MATERIAL FOR THIS TASK Block Start
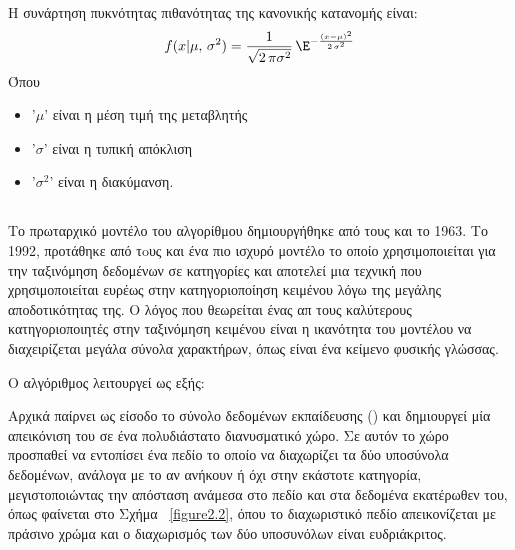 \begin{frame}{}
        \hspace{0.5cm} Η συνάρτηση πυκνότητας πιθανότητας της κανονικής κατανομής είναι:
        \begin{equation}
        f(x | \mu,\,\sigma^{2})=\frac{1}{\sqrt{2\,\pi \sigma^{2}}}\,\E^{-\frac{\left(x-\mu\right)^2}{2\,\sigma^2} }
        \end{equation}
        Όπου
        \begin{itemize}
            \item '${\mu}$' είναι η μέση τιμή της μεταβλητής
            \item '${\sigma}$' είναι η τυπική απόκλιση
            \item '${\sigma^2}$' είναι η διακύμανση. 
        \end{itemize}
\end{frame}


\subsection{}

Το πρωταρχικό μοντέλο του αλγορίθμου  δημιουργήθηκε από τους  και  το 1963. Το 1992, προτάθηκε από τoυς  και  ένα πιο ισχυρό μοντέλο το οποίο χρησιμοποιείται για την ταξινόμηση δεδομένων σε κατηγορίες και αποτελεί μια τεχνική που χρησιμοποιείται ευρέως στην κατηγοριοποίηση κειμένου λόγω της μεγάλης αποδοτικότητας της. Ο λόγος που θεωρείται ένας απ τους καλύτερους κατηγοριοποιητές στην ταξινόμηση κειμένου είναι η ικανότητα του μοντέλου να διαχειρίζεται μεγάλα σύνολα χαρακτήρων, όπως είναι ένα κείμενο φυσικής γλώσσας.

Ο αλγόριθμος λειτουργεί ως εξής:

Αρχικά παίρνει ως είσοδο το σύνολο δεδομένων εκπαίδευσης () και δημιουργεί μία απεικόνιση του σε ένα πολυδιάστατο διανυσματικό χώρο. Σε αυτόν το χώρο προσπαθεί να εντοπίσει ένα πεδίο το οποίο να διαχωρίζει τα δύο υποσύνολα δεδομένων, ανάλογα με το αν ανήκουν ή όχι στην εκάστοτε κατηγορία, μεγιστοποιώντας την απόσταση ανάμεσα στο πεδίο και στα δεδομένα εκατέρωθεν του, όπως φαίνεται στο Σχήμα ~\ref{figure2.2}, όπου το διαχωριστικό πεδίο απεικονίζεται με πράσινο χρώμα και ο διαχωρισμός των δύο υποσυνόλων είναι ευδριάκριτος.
MATERIAL FOR THIS TASK Block End
-- ABOUT THIS TASK --
Search the data for the string "sigma" and copy every line where it appears.

-- WRITTEN ANSWER --
        f(x | \mu,\,\sigma^{2})=\frac{1}{\sqrt{2\,\pi \sigma^{2}}}\,\E^{-\frac{\left(x-\mu\right)^2}{2\,\sigma^2} }
            \item '${\sigma}$' είναι η τυπική απόκλιση
            \item '${\sigma^2}$' είναι η διακύμανση. 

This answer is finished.